Breast Cancer

Among women, breast cancer is the most common cancer and the second leading cause of cancer death in the United States. The good news is that since 1990, the death rates have been steadily declining. Unfortunately, we do not know what causes most breast cancers, but it is thought that there is a relationship to changes in the cell’s genetic material. These changes can be associated with lifestyle, but can also be due to age and other factors. About 5% to 10% are thought to be related to heredity, caused from genetic changes inherited from a parent.

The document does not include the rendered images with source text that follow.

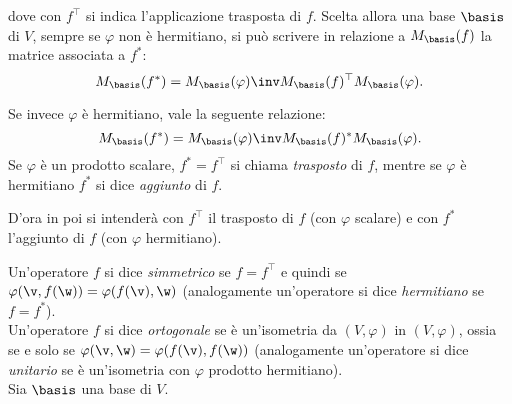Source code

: \documentclass[10pt,landscape]{article}
\begin{document}
\begin{multicols}{3}
		dove con $f^\top$ si indica l'applicazione trasposta di $f$. Scelta allora una
		base $\basis$ di $V$, sempre se $\varphi$ non è hermitiano, si può scrivere in relazione a $M_\basis(f)$ la
		matrice associata a $f^*$:
		\[ M_\basis(f^*) = M_\basis(\varphi)\inv M_\basis(f)^\top M_\basis(\varphi). \]
		
		Se invece $\varphi$ è hermitiano, vale la seguente relazione:
		\[ M_\basis(f^*) = M_\basis(\varphi)\inv M_\basis(f)^* M_\basis(\varphi). \]
		Se $\varphi$ è un prodotto scalare, $f^* = f^\top$ si chiama \textit{trasposto}
		di $f$, mentre se $\varphi$ è hermitiano $f^*$ si dice \textit{aggiunto} di $f$.

		D'ora in poi si intenderà con $f^\top$ il trasposto di $f$ (con $\varphi$ scalare) e con $f^*$ l'aggiunto di $f$ (con $\varphi$ hermitiano). \\ \vskip 0.05in
		
		Un'operatore $f$ si dice \textit{simmetrico} se $f = f^\top$ e quindi se $\varphi(\v, f(\w)) = \varphi(f(\v), \w)$ (analogamente un'operatore si dice \textit{hermitiano} se $f = f^*$). \\
		
		Un'operatore $f$ si dice \textit{ortogonale} se è un'isometria da
		$(V, \varphi)$ in $(V, \varphi)$, ossia se e solo se $\varphi(\v, \w) = \varphi(f(\v), f(\w))$ (analogamente un'operatore si dice \textit{unitario} se è un'isometria con
		$\varphi$ prodotto hermitiano). \\
		
		Sia $\basis$ una base di $V$.
		

\end{multicols}
\end{document}
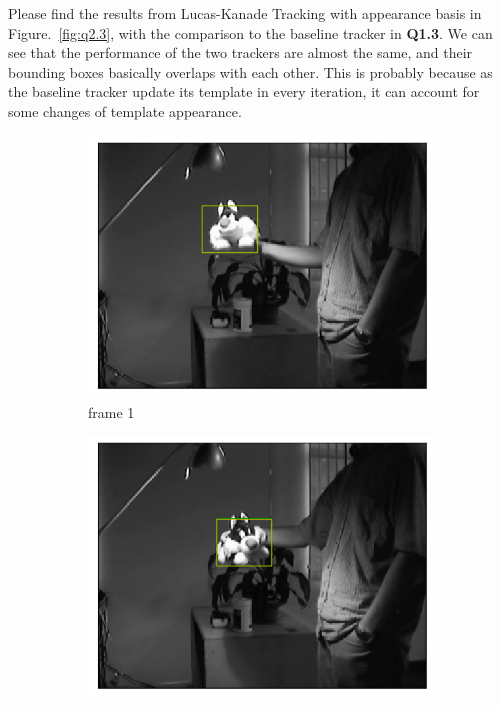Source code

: \documentclass[11pt]{article}
\begin{document}
Please find the results from Lucas-Kanade Tracking with appearance basis in Figure.~\ref{fig:q2.3}, with the comparison to the baseline tracker in \textbf{Q1.3}. We can see that the performance of the two trackers are almost the same, and their bounding boxes basically overlaps with each other. This is probably because as the baseline tracker update its template in every iteration, it can account for some changes of template appearance.

\begin{figure}[h!]
    \begin{subfigure}{.195\textwidth}
      \centering
      \includegraphics[width=.95\linewidth]{../results/sylvseqrects_0.png}
      \caption{frame 1}
    \end{subfigure}
    \begin{subfigure}{.195\textwidth}
      \centering
      \includegraphics[width=.95\linewidth]{../results/sylvseqrects_199.png}

\end{subfigure}
\end{figure}
\end{document}
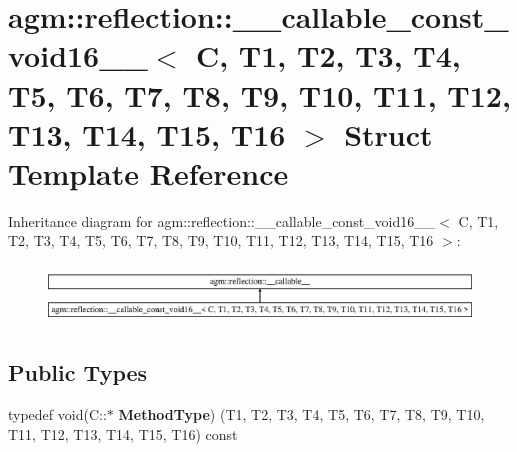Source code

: \hypertarget{structagm_1_1reflection_1_1____callable__const__void16____}{}\section{agm\+:\+:reflection\+:\+:\+\_\+\+\_\+callable\+\_\+const\+\_\+void16\+\_\+\+\_\+$<$ C, T1, T2, T3, T4, T5, T6, T7, T8, T9, T10, T11, T12, T13, T14, T15, T16 $>$ Struct Template Reference}
\label{structagm_1_1reflection_1_1____callable__const__void16____}
Inheritance diagram for agm\+:\+:reflection\+:\+:\+\_\+\+\_\+callable\+\_\+const\+\_\+void16\+\_\+\+\_\+$<$ C, T1, T2, T3, T4, T5, T6, T7, T8, T9, T10, T11, T12, T13, T14, T15, T16 $>$\+:\begin{figure}[H]
\begin{center}
\leavevmode
\includegraphics[height=1.573034cm]{structagm_1_1reflection_1_1____callable__const__void16____}
\end{center}
\end{figure}
\subsection*{Public Types}
\begin{DoxyCompactItemize}
\item 
typedef void(C\+::$\ast$ {\bfseries Method\+Type}) (T1, T2, T3, T4, T5, T6, T7, T8, T9, T10, T11, T12, T13, T14, T15, T16) const \hypertarget{structagm_1_1reflection_1_1____callable__const__void16_____aa8c95929b05830e96575ac3d79cf53ac}{}\label{structagm_1_1reflection_1_1____callable__const__void16_____aa8c95929b05830e96575ac3d79cf53ac}

\end{DoxyCompactItemize}
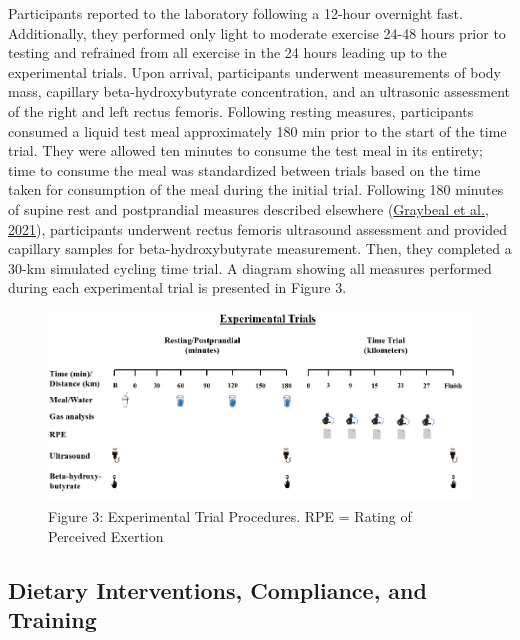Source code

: \documentclass[]{cik}%
\begin{document}
Participants reported to the laboratory following a 12-hour overnight
fast. Additionally, they performed only light to moderate exercise 24-48
hours prior to testing and refrained from all exercise in the 24 hours
leading up to the experimental trials. Upon arrival, participants
underwent measurements of body mass, capillary beta-hydroxybutyrate
concentration, and an ultrasonic assessment of the right and left rectus
femoris. Following resting measures, participants consumed a liquid test
meal approximately 180 min prior to the start of the time trial. They
were allowed ten minutes to consume the test meal in its entirety; time
to consume the meal was standardized between trials based on the time
taken for consumption of the meal during the initial trial. Following
180 minutes of supine rest and postprandial measures described elsewhere
(\protect\hyperlink{ref-37}{Graybeal et al., 2021}), participants
underwent rectus femoris ultrasound assessment and provided capillary
samples for beta-hydroxybutyrate measurement. Then, they completed a
30-km simulated cycling time trial. A diagram showing all measures
performed during each experimental trial is presented in Figure 3.

\begin{figure}[H]
\includegraphics[width=1\linewidth]{figures/figure3} \caption{Figure 3: Experimental Trial Procedures. RPE = Rating of Perceived Exertion}\label{fig:fig3pdf}
\end{figure}

\hypertarget{dietary-interventions-compliance-and-training}{%
\subsection{Dietary Interventions, Compliance, and
Training}\label{dietary-interventions-compliance-and-training}}
\end{document}
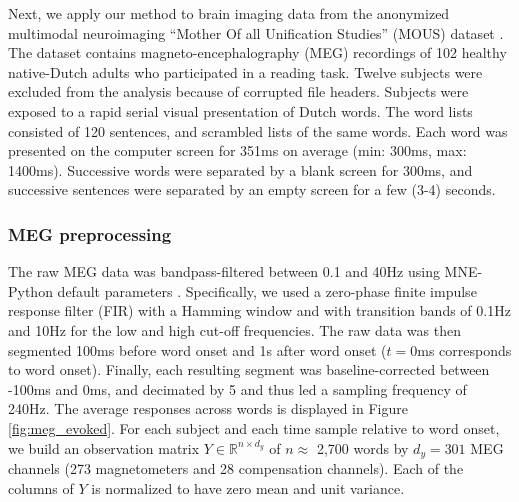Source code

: 
Next, we apply our method to brain imaging data from the anonymized multimodal
neuroimaging ``Mother Of all Unification Studies'' (MOUS) dataset
\citep{schoffelen2019204}. The dataset contains magneto-encephalography (MEG)
recordings of 102 healthy native-Dutch adults who participated in a reading
task. Twelve subjects were excluded from the analysis because of corrupted file headers.
%
Subjects were exposed to a rapid serial visual presentation of Dutch words. The
word lists consisted of 120 sentences, and scrambled lists of the same words.
Each word was presented on the computer screen for 351ms on average (min: 300ms,
max: 1400ms). Successive words were separated by a blank screen for 300ms, and
successive sentences were separated by an empty screen for a few (3-4) seconds.

\subsubsection{MEG preprocessing}

The raw MEG data was bandpass-filtered between 0.1 and 40Hz using MNE-Python
default parameters \citep{gramfort2013meg, gramfort2014mne}. Specifically, we
used a zero-phase finite impulse
response filter (FIR) with a Hamming window and with transition bands of 0.1Hz
and 10Hz for the low and high cut-off frequencies. The raw data was then
segmented 100ms before word onset and 1s after
word onset ($t=0$ms corresponds to word onset). Finally, each resulting
segment was baseline-corrected between -100ms and 0ms, and decimated by 5 and
thus led a sampling frequency of 240Hz. The average responses across words is
displayed in Figure \ref{fig:meg_evoked}.
For each subject and each time sample relative to word onset, we
build an observation matrix $Y \in \mathbb{R}^{n \times d_y}$ of $n\approx$ 2,700 words
by $d_y=301$ MEG channels (273 magnetometers and 28 compensation channels). Each
of the columns of $Y$ is normalized to have zero mean and unit variance.

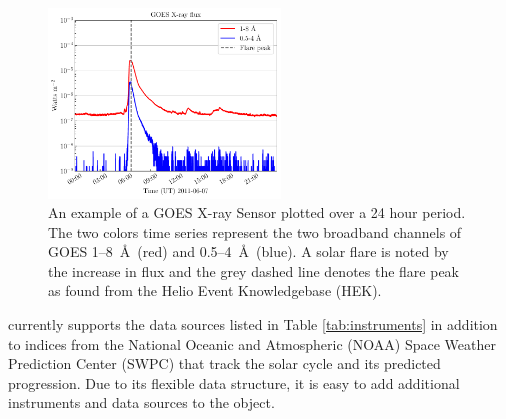 \begin{figure}
    \centering
    \includegraphics[width=0.55\textwidth]{figures/timeseries_example.pdf}
    \caption{An example of a GOES X-ray Sensor \Timeseries plotted over a 24 hour period. The two colors time series represent the two broadband channels of GOES 1--8~\AA\ (red) and 0.5--4~\AA\ (blue).  A solar flare is noted by the increase in flux and the grey dashed line denotes the flare peak as found from the Helio Event Knowledgebase (HEK).}
    \label{fig:timeseries_example}
\end{figure}

\Timeseries currently supports the data sources listed in Table \ref{tab:instruments} in addition to indices from the National Oceanic and Atmospheric (NOAA) Space Weather Prediction Center (SWPC) that track the solar cycle and its predicted progression. Due to its flexible data structure, it is easy to add additional instruments and data sources to the \Timeseries object.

Sometimes breast cancer can be detected before any symptoms develop. However, as cancer cells grow, the breast can change in how it looks and/or feels. Some of the more common symptoms may include:

  • a change in the size or shape of the breast
  • a lump or thickening in the breast or under the arm
  • abnormalities of the nipple, such as a discharge or a turning inward
  • a dimpling or puckering of the breast skin
  • red, scaly, or swollen skin on the breast or nipple.

These symptoms may not be related to cancer, or could be caused by another condition. But a health care provider should be contacted as soon as possible to evaluate, diagnose and treat a persistent abnormality.

Screening is available to help find cancers early to improve the chances of recovery. Screening for breast cancer includes monthly self breast exam and awareness, clinical breast exams by a health care professional, mammograms (an x-ray of the breast), ultrasound, and in some cases breast MRI, for magnetic resonance imaging. Decisions about screening should be made with the health care provider.

Mammography can detect even small cancers which are not detectable by the physical clinical exam. The American Cancer Society recommends that women in their 20s and 30s have a clinical breast exam (CBE) as part of a regular health exam by a health professional, preferably every 3 years. Starting at age 40, women should have a CBE by a health professional every year, and Bay Medical offers the newest state-of-the-art technology in the area in digital mammography. This new system produces sharper images in less time and requires less compression for increased comfort during the exam.

If an abnormality is found during screening, the only way to tell for sure if cancer cells are present is to remove tissue for microscopic examination through a biopsy:

  • fine-needle aspiration – a thin needle removes the cells from the lump,
  • core biopsy – a wide needle is used to remove a tissue sample,
  • surgical biopsy – removal of a tissue sample by an incisional biopsy which removes part of the abnormal area or an excisional biopsy which removes all of the abnormal area.

The main goal of surgery for breast cancer is to remove the cancer and assess the stage of disease. The stage of disease is determined by the cell type, tumor size, and the spread of the cancer cells, and this will determine the type of treatment that is recommended. In a lumpectomy only the tumor with an edge of the normal tissue surrounding the cancer cells is removed. A simple or total mastectomy involves removal of the entire breast. The modified radical mastectomy includes the removal of the breast and lymph nodes under the arm, whereas the radical mastectomy includes the removal of the underlying chest wall muscle and is much less common.

Outpatient radiation therapy may be recommended to kill any remaining cancer cells in the breast, chest wall, or under the arm after the surgery or to reduce the size of the tumor before the surgery. After a lumpectomy, radiation therapy is almost always recommended, and sometimes it is recommended after a mastectomy.

Radiation therapy kills cancer cells using high-energy rays. The most common form used for breast cancer is external radiation therapy where the rays come from a large machine outside the body.

Chemotherapy uses anticancer drugs which travel through the bloodstream and is given intravenously or by mouth to kill the cancer. Biologic and hormone therapy may also be in the treatment plan. These are forms of systemic therapy and may be given before surgery to shrink the tumor, or after the surgery to kill any cancer cells that may have gone undetected to other parts of the body. This is typically provided in the physician’s office on an outpatient basis.